For those who were upset that the proposed immigration reforms in America could bring in a "death sentence" to Indian IT companies, the Colorado's marijuana law could be a good case to note in this direction. A If it becomes a reality, the immigration reform which is being discussed vigorously by US lawmakers as of now in Washington DC and across the nation as well might shower more benefits on US giants and force Indian IT companies to reduce their H1B and L1 employees sooner or later.
The bill, which has naturally garnered strong support from US IT leaders, majorly focuses on restricting the use of H-1Bs by foreign companies who bring in skilled workers to America for a certain period of time and then take them back to home country after they have advanced their knowledge and expertise while working for US companies in the US.
These "trained-in-USA" professionals would eventually work with competitors of US companies upon their return to home country and the whole thing is certainly bothering the domestic IT sector in America. The lawmakers mulling over hundreds of proposed amendments to the bill have for sure noticed, without any ambiguity, the major concerns of US companies with regard to H1B visas for highly skilled (temporary) foreign workers.
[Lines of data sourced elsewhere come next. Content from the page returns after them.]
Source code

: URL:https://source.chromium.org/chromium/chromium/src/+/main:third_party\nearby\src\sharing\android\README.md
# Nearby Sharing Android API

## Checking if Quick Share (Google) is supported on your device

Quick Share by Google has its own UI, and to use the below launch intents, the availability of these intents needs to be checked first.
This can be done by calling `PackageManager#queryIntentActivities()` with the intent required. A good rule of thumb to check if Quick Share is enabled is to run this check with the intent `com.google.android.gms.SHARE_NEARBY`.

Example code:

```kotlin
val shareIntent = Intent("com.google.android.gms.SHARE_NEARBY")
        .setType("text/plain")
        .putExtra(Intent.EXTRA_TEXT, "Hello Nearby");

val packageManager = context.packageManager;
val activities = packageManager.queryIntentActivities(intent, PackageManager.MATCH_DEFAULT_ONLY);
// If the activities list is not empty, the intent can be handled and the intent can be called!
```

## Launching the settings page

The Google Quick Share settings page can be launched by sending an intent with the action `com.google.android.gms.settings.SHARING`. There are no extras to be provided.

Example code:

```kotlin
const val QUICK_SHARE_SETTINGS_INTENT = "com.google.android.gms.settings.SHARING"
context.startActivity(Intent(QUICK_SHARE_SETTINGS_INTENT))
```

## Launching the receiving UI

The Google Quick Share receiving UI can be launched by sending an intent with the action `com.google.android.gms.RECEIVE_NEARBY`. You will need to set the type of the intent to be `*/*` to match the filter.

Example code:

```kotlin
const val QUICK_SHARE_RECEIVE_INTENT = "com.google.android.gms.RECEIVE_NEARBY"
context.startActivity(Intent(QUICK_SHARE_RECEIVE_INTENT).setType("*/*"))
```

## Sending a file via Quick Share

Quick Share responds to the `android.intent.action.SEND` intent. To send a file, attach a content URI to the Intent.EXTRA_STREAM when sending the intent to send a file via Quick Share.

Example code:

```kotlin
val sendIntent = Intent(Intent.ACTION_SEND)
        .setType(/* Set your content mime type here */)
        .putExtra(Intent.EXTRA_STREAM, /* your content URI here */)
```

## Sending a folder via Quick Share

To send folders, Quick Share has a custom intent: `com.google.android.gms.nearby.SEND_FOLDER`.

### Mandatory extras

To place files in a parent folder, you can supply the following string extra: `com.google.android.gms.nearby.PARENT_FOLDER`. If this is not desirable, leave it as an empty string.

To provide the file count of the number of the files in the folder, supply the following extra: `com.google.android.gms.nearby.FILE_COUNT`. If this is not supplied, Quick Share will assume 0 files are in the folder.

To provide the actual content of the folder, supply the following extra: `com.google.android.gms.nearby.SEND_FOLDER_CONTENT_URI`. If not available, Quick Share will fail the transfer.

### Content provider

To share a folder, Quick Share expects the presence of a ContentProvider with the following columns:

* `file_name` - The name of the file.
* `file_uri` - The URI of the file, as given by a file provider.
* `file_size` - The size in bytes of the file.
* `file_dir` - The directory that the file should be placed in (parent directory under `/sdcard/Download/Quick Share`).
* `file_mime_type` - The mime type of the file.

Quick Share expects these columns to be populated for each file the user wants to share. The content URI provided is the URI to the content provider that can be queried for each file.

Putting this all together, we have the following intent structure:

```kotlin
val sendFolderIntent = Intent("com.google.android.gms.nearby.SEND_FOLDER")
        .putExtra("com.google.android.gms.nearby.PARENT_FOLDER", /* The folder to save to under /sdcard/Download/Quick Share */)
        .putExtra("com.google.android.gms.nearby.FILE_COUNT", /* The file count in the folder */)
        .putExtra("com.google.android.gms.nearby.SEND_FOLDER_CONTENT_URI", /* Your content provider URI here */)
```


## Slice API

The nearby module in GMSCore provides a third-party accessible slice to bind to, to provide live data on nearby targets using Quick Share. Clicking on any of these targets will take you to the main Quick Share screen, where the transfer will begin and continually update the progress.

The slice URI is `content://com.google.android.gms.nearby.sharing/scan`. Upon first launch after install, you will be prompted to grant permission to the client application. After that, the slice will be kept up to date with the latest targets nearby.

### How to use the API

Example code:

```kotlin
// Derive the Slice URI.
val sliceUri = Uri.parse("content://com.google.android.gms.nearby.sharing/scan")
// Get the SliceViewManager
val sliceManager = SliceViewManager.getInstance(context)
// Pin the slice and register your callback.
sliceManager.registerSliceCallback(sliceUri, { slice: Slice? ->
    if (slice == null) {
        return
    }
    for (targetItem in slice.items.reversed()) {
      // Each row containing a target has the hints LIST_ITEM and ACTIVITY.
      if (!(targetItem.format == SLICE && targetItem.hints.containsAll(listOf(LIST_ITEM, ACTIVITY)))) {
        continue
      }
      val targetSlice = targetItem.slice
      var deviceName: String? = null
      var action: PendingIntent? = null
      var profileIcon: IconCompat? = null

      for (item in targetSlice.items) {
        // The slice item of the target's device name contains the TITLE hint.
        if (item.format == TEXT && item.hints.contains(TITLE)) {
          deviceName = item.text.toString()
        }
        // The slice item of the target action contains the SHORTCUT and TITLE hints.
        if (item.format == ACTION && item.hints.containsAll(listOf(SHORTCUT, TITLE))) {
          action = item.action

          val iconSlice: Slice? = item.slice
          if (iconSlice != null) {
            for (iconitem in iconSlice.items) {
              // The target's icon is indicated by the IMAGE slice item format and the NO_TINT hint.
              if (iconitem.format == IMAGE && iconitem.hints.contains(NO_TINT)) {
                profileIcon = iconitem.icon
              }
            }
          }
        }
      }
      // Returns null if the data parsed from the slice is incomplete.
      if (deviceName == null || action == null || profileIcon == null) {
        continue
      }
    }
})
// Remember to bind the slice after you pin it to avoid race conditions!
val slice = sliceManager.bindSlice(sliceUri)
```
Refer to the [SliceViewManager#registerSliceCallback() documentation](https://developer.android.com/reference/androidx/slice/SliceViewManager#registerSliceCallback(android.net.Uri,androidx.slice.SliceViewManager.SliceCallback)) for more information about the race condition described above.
However, foreign IT professionals are jubilant that the immigration reform bill would increase the annual global H1B quota from 65,000 to 115,000. Also, it's a welcome feature that the proposed bill would provide 60 days time for those on H1Bs in America to search for a new job, in the event if they were fired by their employer. The 60 day grace period would mean a lot for temporary foreign workers as their employers cannot kick them out of the country with just one stroke of retrenchment or removal from job duties. It gives an opportunity for the highly skilled category workers to remain in the US, legally, for two more months (though without a job) to look for new opportunities.
As you are aware, the USCIS (US Citizenship and Immigration Services) has recently completed the process of H1B selections for the fiscal year 2014. The USG agency which received about 124,000 H-1B petitions during the filing period followed a computer-based "lottery" procedure on April 07, 2013 to select the required number of petitions.